(i) To express \(8 \cos \theta - 15 \sin \theta\) in the form \(R \cos(\theta + \alpha)\), we use the identity:

\(a \cos \theta + b \sin \theta \equiv R \cos(\theta - \alpha)\)

where \(R = \sqrt{a^2 + b^2}\) and \(\tan \alpha = \frac{b}{a}\).

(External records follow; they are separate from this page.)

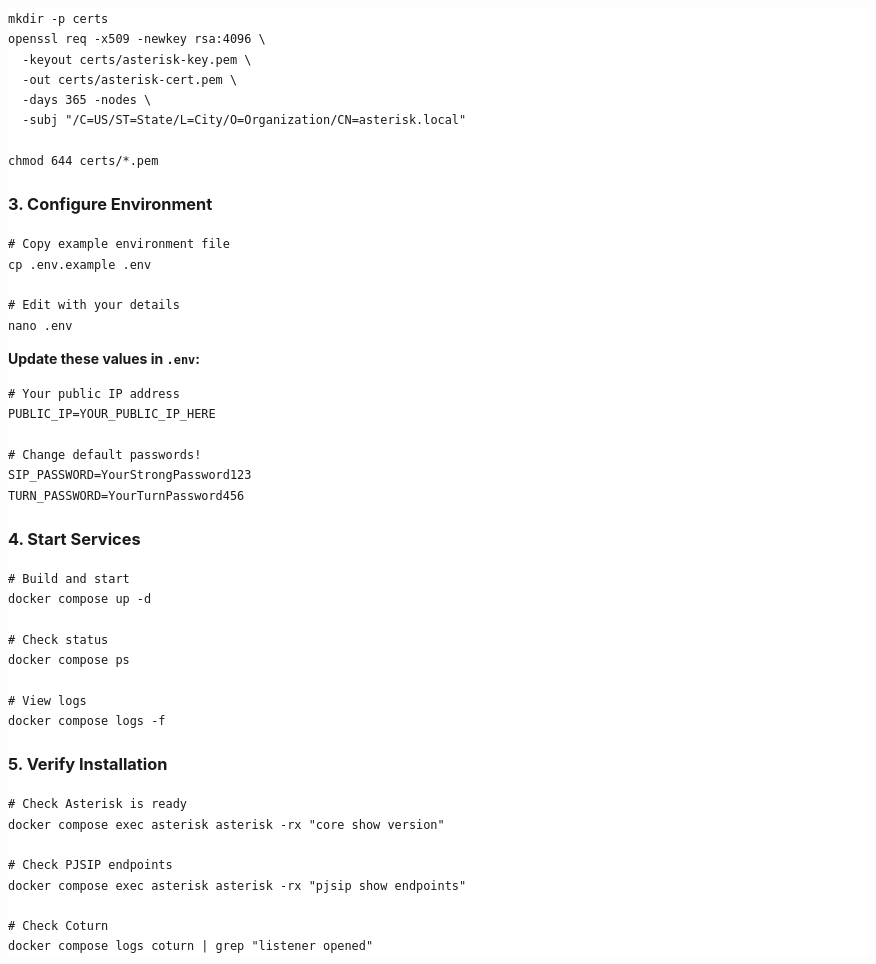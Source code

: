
 ```
mkdir -p certs
openssl req -x509 -newkey rsa:4096 \
  -keyout certs/asterisk-key.pem \
  -out certs/asterisk-cert.pem \
  -days 365 -nodes \
  -subj "/C=US/ST=State/L=City/O=Organization/CN=asterisk.local"

chmod 644 certs/*.pem
```

### 3. Configure Environment

```
# Copy example environment file
cp .env.example .env

# Edit with your details
nano .env
```

**Update these values in `.env`:**
```
# Your public IP address
PUBLIC_IP=YOUR_PUBLIC_IP_HERE

# Change default passwords!
SIP_PASSWORD=YourStrongPassword123
TURN_PASSWORD=YourTurnPassword456
```

### 4. Start Services

```
# Build and start
docker compose up -d

# Check status
docker compose ps

# View logs
docker compose logs -f
```

### 5. Verify Installation

```
# Check Asterisk is ready
docker compose exec asterisk asterisk -rx "core show version"

# Check PJSIP endpoints
docker compose exec asterisk asterisk -rx "pjsip show endpoints"

# Check Coturn
docker compose logs coturn | grep "listener opened"
```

Here, \(a = 8\) and \(b = -15\).

Calculate \(R\):

\(R = \sqrt{8^2 + (-15)^2} = \sqrt{64 + 225} = \sqrt{289} = 17\)

Calculate \(\alpha\):

\(\tan \alpha = \frac{-15}{8}\)

\(\alpha = \tan^{-1}\left(\frac{-15}{8}\right) \approx 61.93^\circ\)

(ii) Solve \(8 \cos 2x - 15 \sin 2x = 4\).

Using the result from part (i), express the equation as:

\(17 \cos(2x + 61.93^\circ) = 4\)

\(\cos(2x + 61.93^\circ) = \frac{4}{17}\)

\(2x + 61.93^\circ = \cos^{-1}\left(\frac{4}{17}\right) \approx 76.39^\circ\)

\(2x = 76.39^\circ - 61.93^\circ = 14.46^\circ\)

\(x = \frac{14.46^\circ}{2} = 7.23^\circ\)

For the second solution:

\(2x + 61.93^\circ = 360^\circ - 76.39^\circ = 283.61^\circ\)

\(2x = 283.61^\circ - 61.93^\circ = 221.68^\circ\)

\(x = \frac{221.68^\circ}{2} = 110.84^\circ\)

Thus, the solutions are \(x = 7.2^\circ\) and \(x = 110.8^\circ\).